Could you return all of the records exactly, minus their images?

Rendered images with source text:
┄┄┄┄┄┄┄┄┄┄┄┄┄┄┄┄┄┄┄┄
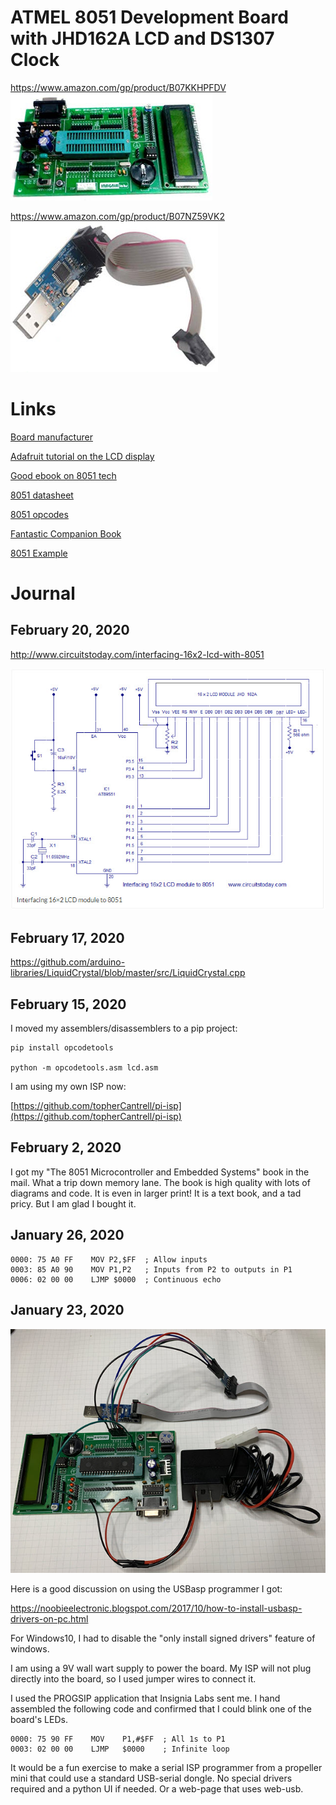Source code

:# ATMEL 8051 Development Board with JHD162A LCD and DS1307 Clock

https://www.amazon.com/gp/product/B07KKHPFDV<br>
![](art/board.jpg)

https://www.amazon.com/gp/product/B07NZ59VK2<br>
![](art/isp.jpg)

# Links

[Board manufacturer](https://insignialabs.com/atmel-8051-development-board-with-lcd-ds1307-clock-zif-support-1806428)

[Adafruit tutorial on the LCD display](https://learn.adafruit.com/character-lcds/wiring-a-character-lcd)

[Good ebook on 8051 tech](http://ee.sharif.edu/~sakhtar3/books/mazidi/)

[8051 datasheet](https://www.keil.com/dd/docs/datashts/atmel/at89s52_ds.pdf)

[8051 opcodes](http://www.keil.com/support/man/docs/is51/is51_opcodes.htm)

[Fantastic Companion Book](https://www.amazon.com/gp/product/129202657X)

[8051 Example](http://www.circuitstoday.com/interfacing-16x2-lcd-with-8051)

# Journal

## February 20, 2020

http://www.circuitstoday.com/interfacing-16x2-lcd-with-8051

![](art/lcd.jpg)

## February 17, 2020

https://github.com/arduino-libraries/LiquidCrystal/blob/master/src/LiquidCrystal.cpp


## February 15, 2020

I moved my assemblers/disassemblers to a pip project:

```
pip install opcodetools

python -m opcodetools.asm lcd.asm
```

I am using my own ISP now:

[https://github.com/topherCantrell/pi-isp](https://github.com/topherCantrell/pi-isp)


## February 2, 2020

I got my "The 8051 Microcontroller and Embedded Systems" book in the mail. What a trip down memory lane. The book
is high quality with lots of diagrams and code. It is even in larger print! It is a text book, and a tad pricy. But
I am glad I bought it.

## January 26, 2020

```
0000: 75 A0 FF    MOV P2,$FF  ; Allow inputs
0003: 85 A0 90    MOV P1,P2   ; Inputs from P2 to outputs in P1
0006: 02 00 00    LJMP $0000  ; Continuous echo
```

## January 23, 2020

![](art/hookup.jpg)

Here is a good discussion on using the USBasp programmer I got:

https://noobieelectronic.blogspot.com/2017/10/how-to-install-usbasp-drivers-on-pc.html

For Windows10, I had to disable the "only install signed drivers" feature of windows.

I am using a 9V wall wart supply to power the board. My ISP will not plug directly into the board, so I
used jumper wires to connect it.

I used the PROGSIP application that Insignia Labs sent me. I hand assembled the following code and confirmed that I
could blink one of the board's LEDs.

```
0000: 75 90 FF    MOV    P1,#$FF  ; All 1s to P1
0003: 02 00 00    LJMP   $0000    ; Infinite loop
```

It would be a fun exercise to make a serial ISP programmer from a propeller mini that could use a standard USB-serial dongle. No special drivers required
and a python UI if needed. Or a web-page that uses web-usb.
┄┄┄┄┄┄┄┄┄┄┄┄┄┄┄┄┄┄┄┄
_SOLUTION TO THE PROBLEM_
Source code

:# ATMEL 8051 Development Board with JHD162A LCD and DS1307 Clock

https://www.amazon.com/gp/product/B07KKHPFDV<br>
![](art/board.jpg)

https://www.amazon.com/gp/product/B07NZ59VK2<br>
![](art/isp.jpg)

# Links

[Board manufacturer](https://insignialabs.com/atmel-8051-development-board-with-lcd-ds1307-clock-zif-support-1806428)

[Adafruit tutorial on the LCD display](https://learn.adafruit.com/character-lcds/wiring-a-character-lcd)

[Good ebook on 8051 tech](http://ee.sharif.edu/~sakhtar3/books/mazidi/)

[8051 datasheet](https://www.keil.com/dd/docs/datashts/atmel/at89s52_ds.pdf)

[8051 opcodes](http://www.keil.com/support/man/docs/is51/is51_opcodes.htm)

[Fantastic Companion Book](https://www.amazon.com/gp/product/129202657X)

[8051 Example](http://www.circuitstoday.com/interfacing-16x2-lcd-with-8051)

# Journal

## February 20, 2020

http://www.circuitstoday.com/interfacing-16x2-lcd-with-8051

![](art/lcd.jpg)

## February 17, 2020

https://github.com/arduino-libraries/LiquidCrystal/blob/master/src/LiquidCrystal.cpp


## February 15, 2020

I moved my assemblers/disassemblers to a pip project:

```
pip install opcodetools

python -m opcodetools.asm lcd.asm
```

I am using my own ISP now:

[https://github.com/topherCantrell/pi-isp](https://github.com/topherCantrell/pi-isp)


## February 2, 2020

I got my "The 8051 Microcontroller and Embedded Systems" book in the mail. What a trip down memory lane. The book
is high quality with lots of diagrams and code. It is even in larger print! It is a text book, and a tad pricy. But
I am glad I bought it.

## January 26, 2020

```
0000: 75 A0 FF    MOV P2,$FF  ; Allow inputs
0003: 85 A0 90    MOV P1,P2   ; Inputs from P2 to outputs in P1
0006: 02 00 00    LJMP $0000  ; Continuous echo
```

## January 23, 2020

![](art/hookup.jpg)

Here is a good discussion on using the USBasp programmer I got:

https://noobieelectronic.blogspot.com/2017/10/how-to-install-usbasp-drivers-on-pc.html

For Windows10, I had to disable the "only install signed drivers" feature of windows.

I am using a 9V wall wart supply to power the board. My ISP will not plug directly into the board, so I
used jumper wires to connect it.

I used the PROGSIP application that Insignia Labs sent me. I hand assembled the following code and confirmed that I
could blink one of the board's LEDs.

```
0000: 75 90 FF    MOV    P1,#$FF  ; All 1s to P1
0003: 02 00 00    LJMP   $0000    ; Infinite loop
```

It would be a fun exercise to make a serial ISP programmer from a propeller mini that could use a standard USB-serial dongle. No special drivers required
and a python UI if needed. Or a web-page that uses web-usb.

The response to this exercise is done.